(SOURCE DATA)

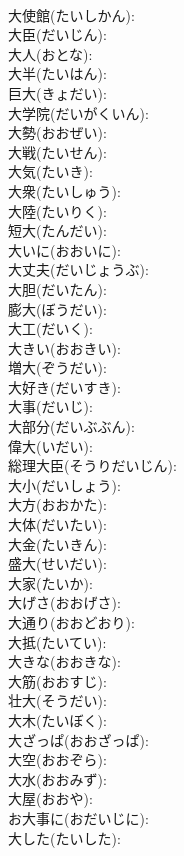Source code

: \documentclass[8pt]{extreport}
\begin{document}
\begin{CJK}{UTF8}{min}
\\	大使館(たいしかん): 
\\	大臣(だいじん): 
\\	大人(おとな): 
\\	大半(たいはん): 
\\	巨大(きょだい): 
\\	大学院(だいがくいん): 
\\	大勢(おおぜい): 
\\	大戦(たいせん): 
\\	大気(たいき): 
\\	大衆(たいしゅう): 
\\	大陸(たいりく): 
\\	短大(たんだい): 
\\	大いに(おおいに): 
\\	大丈夫(だいじょうぶ): 
\\	大胆(だいたん): 
\\	膨大(ぼうだい): 
\\	大工(だいく): 
\\	大きい(おおきい): 
\\	増大(ぞうだい): 
\\	大好き(だいすき): 
\\	大事(だいじ): 
\\	大部分(だいぶぶん): 
\\	偉大(いだい): 
\\	総理大臣(そうりだいじん): 
\\	大小(だいしょう): 
\\	大方(おおかた): 
\\	大体(だいたい): 
\\	大金(たいきん): 
\\	盛大(せいだい): 
\\	大家(たいか): 
\\	大げさ(おおげさ): 
\\	大通り(おおどおり): 
\\	大抵(たいてい): 
\\	大きな(おおきな): 
\\	大筋(おおすじ): 
\\	壮大(そうだい): 
\\	大木(たいぼく): 
\\	大ざっぱ(おおざっぱ): 
\\	大空(おおぞら): 
\\	大水(おおみず): 
\\	大屋(おおや): 
\\	お大事に(おだいじに): 
\\	大した(たいした): 

\end{CJK}
\end{document}
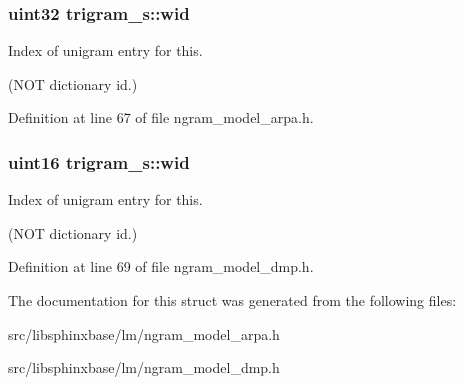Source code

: \subsubsection[{wid}]{\setlength{\rightskip}{0pt plus 5cm}uint32 {\bf trigram\-\_\-s\-::wid}}\label{structtrigram__s_a492e1fedb16fa11d26a941177c1305be}


\-Index of unigram entry for this. 

(\-N\-O\-T dictionary id.) 

\-Definition at line 67 of file ngram\-\_\-model\-\_\-arpa.\-h.

\subsubsection[{wid}]{\setlength{\rightskip}{0pt plus 5cm}uint16 {\bf trigram\-\_\-s\-::wid}}\label{structtrigram__s_ad90726c9d1c5b2d564205b4feddcb674}


\-Index of unigram entry for this. 

(\-N\-O\-T dictionary id.) 

\-Definition at line 69 of file ngram\-\_\-model\-\_\-dmp.\-h.



\-The documentation for this struct was generated from the following files\-:\begin{DoxyCompactItemize}
\item 
src/libsphinxbase/lm/ngram\-\_\-model\-\_\-arpa.\-h\item 
src/libsphinxbase/lm/ngram\-\_\-model\-\_\-dmp.\-h\end{DoxyCompactItemize}
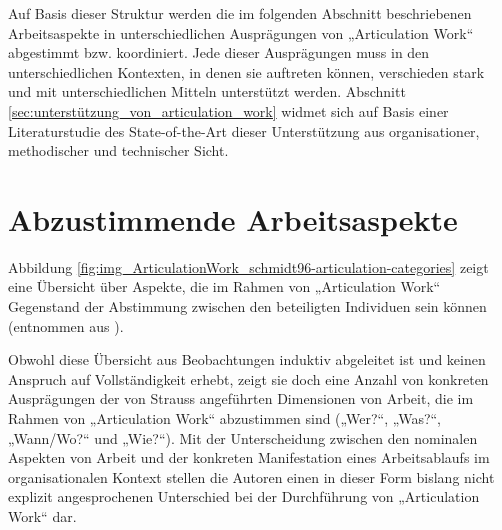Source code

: Auf Basis dieser Struktur werden die im folgenden Abschnitt beschriebenen Arbeitsaspekte in unterschiedlichen Ausprägungen von „Articulation Work“ abgestimmt bzw. koordiniert. Jede dieser Ausprägungen muss in den unterschiedlichen Kontexten, in denen sie auftreten können, verschieden stark und mit unterschiedlichen Mitteln unterstützt werden. Abschnitt \ref{sec:unterstützung_von_articulation_work} widmet sich auf Basis einer Literaturstudie des State-of-the-Art dieser Unterstützung aus organisationer, methodischer und technischer Sicht.


\section{Abzustimmende Arbeitsaspekte} %
\label{sec:abzustimmende_arbeitsaspekte}

Abbildung \ref{fig:img_ArticulationWork_schmidt96-articulation-categories} zeigt eine Übersicht über Aspekte, die im Rahmen von „Articulation Work“ Gegenstand der Abstimmung zwischen den beteiligten Individuen sein können (entnommen aus \citep{Schmidt96}).

Obwohl diese Übersicht aus Beobachtungen induktiv abgeleitet ist und keinen Anspruch auf Vollständigkeit erhebt, zeigt sie doch eine Anzahl von konkreten Ausprägungen der von Strauss angeführten Dimensionen von Arbeit, die im Rahmen von „Articulation Work“ abzustimmen sind („Wer?“, „Was?“, „Wann/Wo?“ und „Wie?“). Mit der Unterscheidung zwischen den nominalen Aspekten von Arbeit und der konkreten Manifestation eines Arbeitsablaufs im organisationalen Kontext stellen die Autoren einen in dieser Form bislang nicht explizit angesprochenen Unterschied bei der Durchführung von „Articulation Work“ dar.

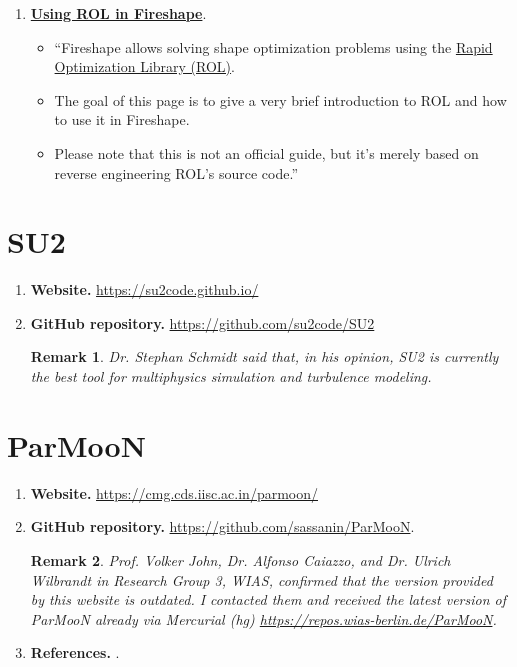 \documentclass[onsided]{book}
\numberwithin{equation}{section}
\newtheorem{remark}{Remark}[section]
\begin{document}
\begin{enumerate}
\begin{enumerate}
        \item \href{https://fireshape.readthedocs.io/en/latest/ROL.html}{\textbf{Using ROL in Fireshape}}.
        \begin{itemize}
            \item ``Fireshape allows solving shape optimization problems using the \href{https://trilinos.org/packages/rol/}{Rapid Optimization Library (ROL)}.
            \item The goal of this page is to give a very brief introduction to ROL and how to use it in Fireshape.
            \item Please note that this is not an official guide, but it's merely based on reverse engineering ROL's source code.''
        \end{itemize}
    \end{enumerate}    
\end{enumerate}

\section{SU2}
\begin{enumerate}
    \item \textbf{Website.} \url{https://su2code.github.io/}
    \item \textbf{GitHub repository.} \url{https://github.com/su2code/SU2}

    \begin{remark}
        Dr. Stephan Schmidt said that, in his opinion, SU2 is currently the best tool for multiphysics simulation and turbulence modeling.
    \end{remark}
\end{enumerate}

\section{ParMooN}
\begin{enumerate}
    \item \textbf{Website.} \url{https://cmg.cds.iisc.ac.in/parmoon/}
    \item \textbf{GitHub repository.} \url{https://github.com/sassanin/ParMooN}.
    \begin{remark}
        Prof. Volker John, Dr. Alfonso Caiazzo, and Dr. Ulrich Wilbrandt in Research Group 3, WIAS, confirmed that the version provided by this website is outdated. I contacted them and received the latest version of ParMooN already via Mercurial (hg) \url{https://repos.wias-berlin.de/ParMooN}.
    \end{remark}
    \item \textbf{References.} \cite{ParMooN2017}.
\end{enumerate}
\end{document}

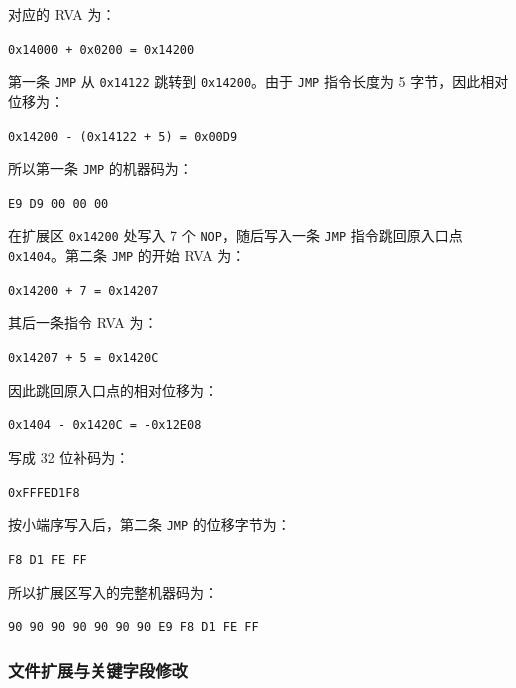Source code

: ﻿\documentclass[12pt]{ctexart}
\begin{document}
对应的 RVA 为：

\begin{center}
\texttt{0x14000 + 0x0200 = 0x14200}
\end{center}

第一条 \texttt{JMP} 从 \texttt{0x14122} 跳转到 \texttt{0x14200}。由于 \texttt{JMP} 指令长度为 5 字节，因此相对位移为：

\begin{center}
\texttt{0x14200 - (0x14122 + 5) = 0x00D9}
\end{center}

所以第一条 \texttt{JMP} 的机器码为：

\begin{center}
\texttt{E9 D9 00 00 00}
\end{center}

在扩展区 \texttt{0x14200} 处写入 7 个 \texttt{NOP}，随后写入一条 \texttt{JMP} 指令跳回原入口点 \texttt{0x1404}。第二条 \texttt{JMP} 的开始 RVA 为：

\begin{center}
\texttt{0x14200 + 7 = 0x14207}
\end{center}

其后一条指令 RVA 为：

\begin{center}
\texttt{0x14207 + 5 = 0x1420C}
\end{center}

因此跳回原入口点的相对位移为：

\begin{center}
\texttt{0x1404 - 0x1420C = -0x12E08}
\end{center}

写成 32 位补码为：

\begin{center}
\texttt{0xFFFED1F8}
\end{center}

按小端序写入后，第二条 \texttt{JMP} 的位移字节为：

\begin{center}
\texttt{F8 D1 FE FF}
\end{center}

所以扩展区写入的完整机器码为：

\begin{center}
\texttt{90 90 90 90 90 90 90 E9 F8 D1 FE FF}
\end{center}

\subsubsection{文件扩展与关键字段修改}
\end{document}
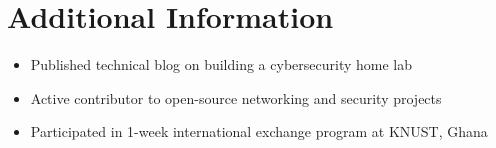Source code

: \documentclass[a4paper,10pt]{article}
\begin{document}
\section{Additional Information}
\begin{itemize}[leftmargin=*]
    \item Published technical blog on building a cybersecurity home lab
    \item Active contributor to open-source networking and security projects
    \item Participated in 1-week international exchange program at KNUST, Ghana
\end{itemize}
\end{document}
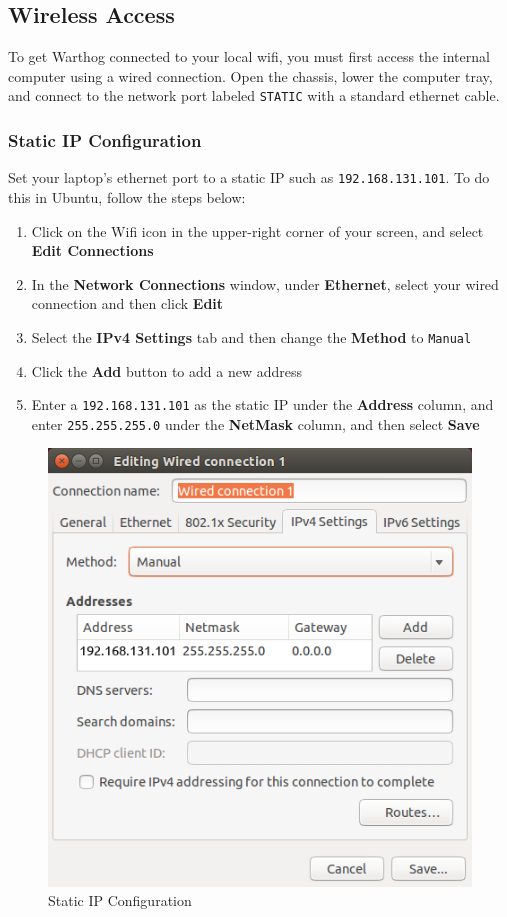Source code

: \documentclass[]{clearpath-latex/clearpath-manual}
\begin{document}
\pagebreak[4]


\subsection{Wireless Access}

To get Warthog connected to your local wifi, you must first access the internal computer
using a wired connection. Open the chassis, lower the computer tray, and connect to the network port
labeled \lstinline{STATIC} with a standard ethernet cable.

\subsubsection{Static IP Configuration}

Set your laptop's ethernet port to a static IP such as \lstinline{192.168.131.101}.  To do this in Ubuntu, follow the steps below:
\begin{enumerate}
  \item Click on the Wifi icon in the upper-right corner of your screen, and select \textbf{Edit Connections}
  \item In the \textbf{Network Connections} window, under \textbf{Ethernet}, select your wired connection and then click \textbf{Edit}
  \item Select the \textbf{IPv4 Settings} tab and then change the \textbf{Method} to \lstinline{Manual}
  \item Click the \textbf{Add} button to add a new address
  \item Enter a \lstinline{192.168.131.101} as the static IP under the \textbf{Address} column, and enter \lstinline{255.255.255.0} under the \textbf{NetMask} column, and then select \textbf{Save}
\end{enumerate}

\begin{figure}[h]
  \centering
  \includegraphics[width=0.5\linewidth]{wired_connection.png}
  \caption{Static IP Configuration}
  \label{staticip}
\end{figure}
\end{document}
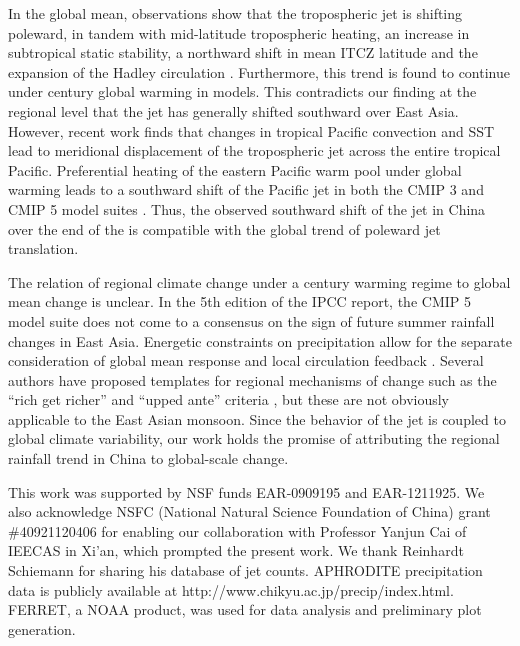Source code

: \documentclass[draft,grl]{AGUTeX}
\begin{document}
\begin{article}
In the global mean, observations show that the tropospheric jet is shifting poleward, in tandem with mid-latitude tropospheric heating, an increase in subtropical static stability, a northward shift in mean ITCZ latitude and the expansion of the Hadley circulation \citep{Fu2006,Archer2008}. Furthermore, this trend is found to continue under  century global warming in models\citep{Lu2007,Kang2012}. This contradicts our finding at the regional level that the jet has generally shifted southward over East Asia. However, recent work finds that changes in tropical Pacific convection and SST lead to meridional displacement of the tropospheric jet across the entire tropical Pacific\citep{Park2014a}. Preferential heating of the eastern Pacific warm pool under global warming leads to a southward shift of the Pacific jet in both the CMIP 3 and CMIP 5 model suites \citep{Park2014}. Thus, the observed southward shift of the jet in China over the end of the  is compatible with the global trend of poleward jet translation.

The relation of regional climate change under a  century warming regime to global mean change is unclear. In the 5th edition of the IPCC report, the CMIP 5 model suite does not come to a consensus on the sign of future summer rainfall changes in East Asia\citep{Christensen2011}. Energetic constraints on precipitation allow for the separate consideration of global mean response and local circulation feedback \citep{Muller2011}. Several authors have proposed templates for regional mechanisms of change such as the ``rich get richer'' and ``upped ante'' criteria \citep{Held2006,Lintner2007,Chou2009}, but these are not obviously applicable to the East Asian monsoon. Since the behavior of the jet is coupled to global climate variability, our work holds the promise of attributing the regional rainfall trend in China to global-scale change.



\begin{acknowledgments}
This work was supported by NSF funds EAR-0909195 and EAR-1211925. We also acknowledge NSFC (National Natural Science Foundation of China) grant \#40921120406 for enabling our collaboration with Professor Yanjun Cai of IEECAS in Xi'an, which prompted the present work. We thank Reinhardt Schiemann for sharing his database of jet counts. APHRODITE precipitation data is publicly available at http://www.chikyu.ac.jp/precip/index.html. FERRET, a NOAA product, was used for data analysis and preliminary plot generation.
\end{acknowledgments}




%
%
\end{article}
%
%
%
%
%
\end{document}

(End SOURCE DATA)

Every line of the records containing the word "github" must appear in the answer.

● **COMPLETED TASK**:
    \item \textbf{Website.} \url{https://su2code.github.io/}
    \item \textbf{GitHub repository.} \url{https://github.com/su2code/SU2}
    \item \textbf{GitHub repository.} \url{https://github.com/sassanin/ParMooN}.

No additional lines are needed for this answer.